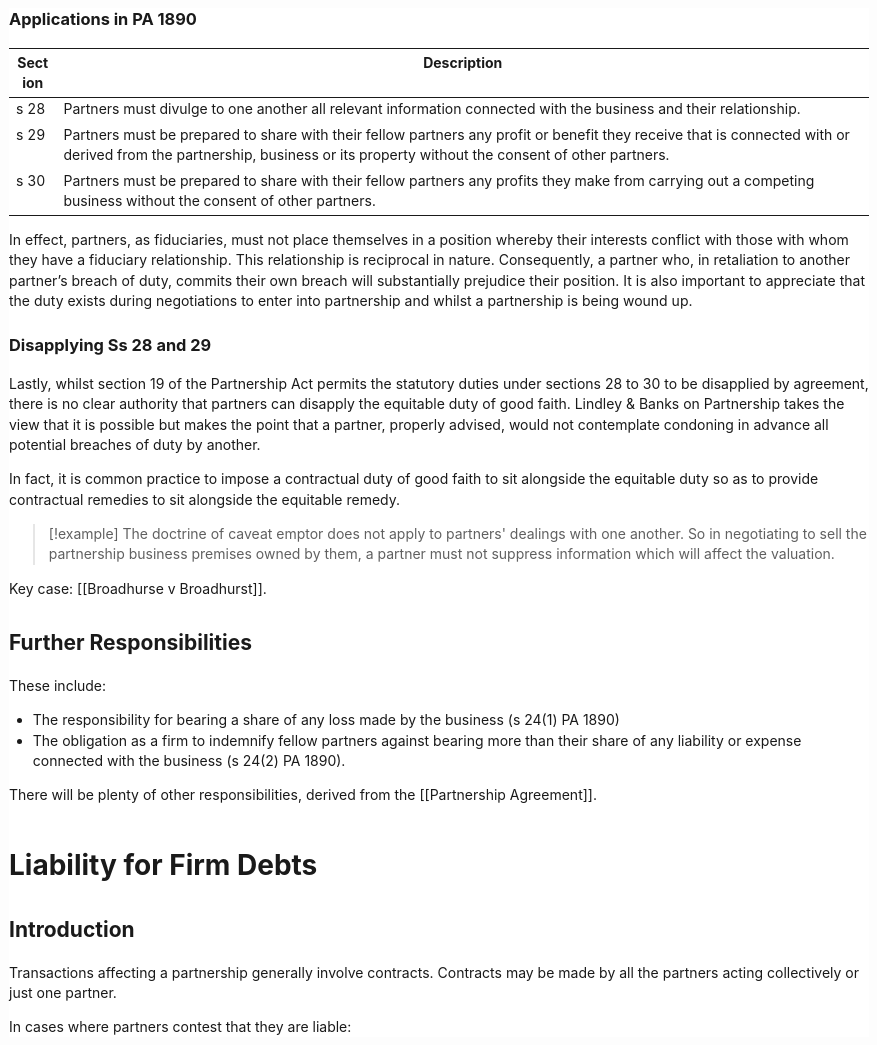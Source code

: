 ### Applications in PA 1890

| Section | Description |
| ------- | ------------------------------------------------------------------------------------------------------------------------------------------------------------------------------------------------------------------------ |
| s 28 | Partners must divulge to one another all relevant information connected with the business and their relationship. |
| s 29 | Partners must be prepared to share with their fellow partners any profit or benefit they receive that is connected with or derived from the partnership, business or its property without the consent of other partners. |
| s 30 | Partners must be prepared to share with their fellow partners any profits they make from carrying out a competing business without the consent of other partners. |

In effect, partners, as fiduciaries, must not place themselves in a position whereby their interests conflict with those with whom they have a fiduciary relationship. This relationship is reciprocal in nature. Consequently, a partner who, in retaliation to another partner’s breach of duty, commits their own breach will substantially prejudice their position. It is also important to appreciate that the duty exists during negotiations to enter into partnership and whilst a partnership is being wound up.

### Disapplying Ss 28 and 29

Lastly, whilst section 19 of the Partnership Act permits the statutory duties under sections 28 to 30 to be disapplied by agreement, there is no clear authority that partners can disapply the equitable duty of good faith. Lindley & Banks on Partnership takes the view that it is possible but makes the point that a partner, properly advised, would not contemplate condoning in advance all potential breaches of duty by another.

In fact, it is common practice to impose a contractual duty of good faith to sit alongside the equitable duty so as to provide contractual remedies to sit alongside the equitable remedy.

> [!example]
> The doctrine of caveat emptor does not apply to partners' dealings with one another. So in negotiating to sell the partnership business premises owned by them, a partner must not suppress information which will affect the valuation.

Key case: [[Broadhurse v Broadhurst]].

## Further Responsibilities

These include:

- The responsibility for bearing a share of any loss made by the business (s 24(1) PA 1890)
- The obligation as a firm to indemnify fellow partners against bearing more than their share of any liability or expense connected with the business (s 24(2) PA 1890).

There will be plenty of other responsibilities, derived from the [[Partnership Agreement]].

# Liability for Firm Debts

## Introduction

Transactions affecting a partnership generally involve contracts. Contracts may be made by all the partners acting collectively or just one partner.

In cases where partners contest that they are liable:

————

TASK REQUIREMENTS
Once you find the line containing "- The responsibility", copy it and every line after it through the end of the records, exactly and nothing else.

COMPLETED TASK
- The responsibility for bearing a share of any loss made by the business (s 24(1) PA 1890)
- The obligation as a firm to indemnify fellow partners against bearing more than their share of any liability or expense connected with the business (s 24(2) PA 1890).

There will be plenty of other responsibilities, derived from the [[Partnership Agreement]].

# Liability for Firm Debts

## Introduction

Transactions affecting a partnership generally involve contracts. Contracts may be made by all the partners acting collectively or just one partner.

In cases where partners contest that they are liable:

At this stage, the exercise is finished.